A word about security
As Octory is highly customisable, it is natural to think about misuses or faults. Or to wonder how the application handles data.
Octory should most often run with the current logged in user privileges. It is strongly not recommended to run it as root. This is why a privileged Helper is provided for Octory features which require root privileges, like storing the MDM API credentials in the keychain, or executing a script with root rights. The implementation of this Helper provides a secure way to execute commands with root privileges. That said, as the application is customisable, it is required to ensure that only the root user can customise it. This is why the application will retrieve configuration files only in two folders: /Library/Application Support/Octory and /Library/Managed Preferences/ (folder where MDM custom configuration profiles are pushed). Those folders can be written only by the root user, but read by most users. Thus, Octory can read in the folders, but it requires root privileges to write Octory configuration profiles in those folders.

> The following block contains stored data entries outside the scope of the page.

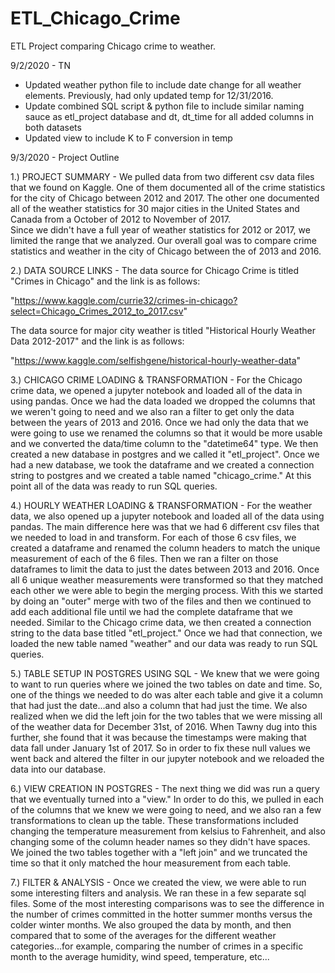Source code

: # ETL_Chicago_Crime
ETL Project comparing Chicago crime to weather.

9/2/2020 - TN
- Updated weather python file to include date change for all weather elements. Previously, had only updated temp for 12/31/2016.
- Update combined SQL script & python file to include similar naming sauce as etl_project database and dt, dt_time for all added columns in both datasets
- Updated view to include K to F conversion in temp


9/3/2020 - Project Outline

1.)  PROJECT SUMMARY - We pulled data from two different csv data files that we found on Kaggle.  One of them documented all of the crime statistics for the city of Chicago
between 2012 and 2017.  The other one documented all of the weather statistics for 30 major cities in the United States and Canada from a October of 2012 to November of 2017.  
Since we didn't have a full year of weather statistics for 2012 or 2017, we limited the range that we analyzed.  Our overall goal was to compare crime statistics and weather in 
the city of Chicago between the of 2013 and 2016.


2.)  DATA SOURCE LINKS - The data source for Chicago Crime is titled "Crimes in Chicago" and the link is as follows:

"https://www.kaggle.com/currie32/crimes-in-chicago?select=Chicago_Crimes_2012_to_2017.csv"   

The data source for major city weather is titled "Historical Hourly Weather Data 2012-2017" and the link is as follows:

"https://www.kaggle.com/selfishgene/historical-hourly-weather-data" 


3.)  CHICAGO CRIME LOADING & TRANSFORMATION - For the Chicago crime data, we opened a jupyter notebook and loaded all of the data in using pandas.  Once we had the data loaded
we dropped the columns that we weren't going to need and we also ran a filter to get only the data between the years of 2013 and 2016.  Once we had only the data that we were 
going to use we renamed the columns so that it would be more usable and we converted the data/time column to the "datetime64" type.  We then created a new database in postgres and
we called it "etl_project".  Once we had a new database, we took the dataframe and we created a connection string to postgres and we created a table named "chicago_crime."  At this point
all of the data was ready to run SQL queries.


4.)  HOURLY WEATHER LOADING & TRANSFORMATION - For the weather data, we also opened up a jupyter notebook and loaded all of the data using pandas.  The main difference here was that we
had 6 different csv files that we needed to load in and transform.  For each of those 6 csv files, we created a dataframe and renamed the column headers to match the unique measurement of each 
of the 6 files.  Then we ran a filter on those dataframes to limit the data to just the dates between 2013 and 2016.  Once all 6 unique weather measurements were transformed so that they matched
each other we were able to begin the merging process.  With this we started by doing an "outer" merge with two of the files and then we continued to add each additional file until we had the 
complete dataframe that we needed.  Similar to the Chicago crime data, we then created a connection string to the data base titled "etl_project."  Once we had that connection, we loaded the new
table named "weather" and our data was ready to run SQL queries.


5.)  TABLE SETUP IN POSTGRES USING SQL - We knew that we were going to want to run queries where we joined the two tables on date and time.  So, one of the things we needed to do was alter each
table and give it a column that had just the date...and also a column that had just the time.  We also realized when we did the left join for the two tables that we were missing all of the weather data for
December 31st, of 2016.  When Tawny dug into this further, she found that it was because the timestamps were making that data fall under January 1st of 2017.  So in order to fix these null values we went back
and altered the filter in our jupyter notebook and we reloaded the data into our database. 


6.)  VIEW CREATION IN POSTGRES - The next thing we did was run a query that we eventually turned into a "view."  In order to do this, we pulled in each of the columns that we knew we were going 
to need, and we also ran a few transformations to clean up the table.  These transformations included changing the temperature measurement from kelsius to Fahrenheit, and also changing some of the column header
names so they didn't have spaces.  We joined the two tables together with a "left join" and we truncated the time so that it only matched the hour measurement from each table.


7.)  FILTER & ANALYSIS - Once we created the view, we were able to run some interesting filters and analysis.  We ran these in a few separate sql files.  Some of the most interesting comparisons
was to see the difference in the number of crimes committed in the hotter summer months versus the colder winter months.  We also grouped the data by month, and then compared that to some of the averages
for the different weather categories...for example, comparing the number of crimes in a specific month to the average humidity, wind speed, temperature, etc...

The Helper is implemented following Apple guidelines in terms of security using XPC connections. Also, both the Helper and the application are signed with Amaris Developer ID certificate, ensuring that only the application can connect to the Helper, or any other application signed with Amaris Developer ID certificate. Obviously, this certificate is not shared with anyone, even at Amaris. Only a few specific people can use it to notarise applications or sign products.
Octory tries to retrieve information about the system and hardware for it to be used as placeholders, as mentioned on the documentation. This information is internal to Octory, and only available while Octory is running. When the application is terminated, those information are not stored, and the application has to retrieve them again.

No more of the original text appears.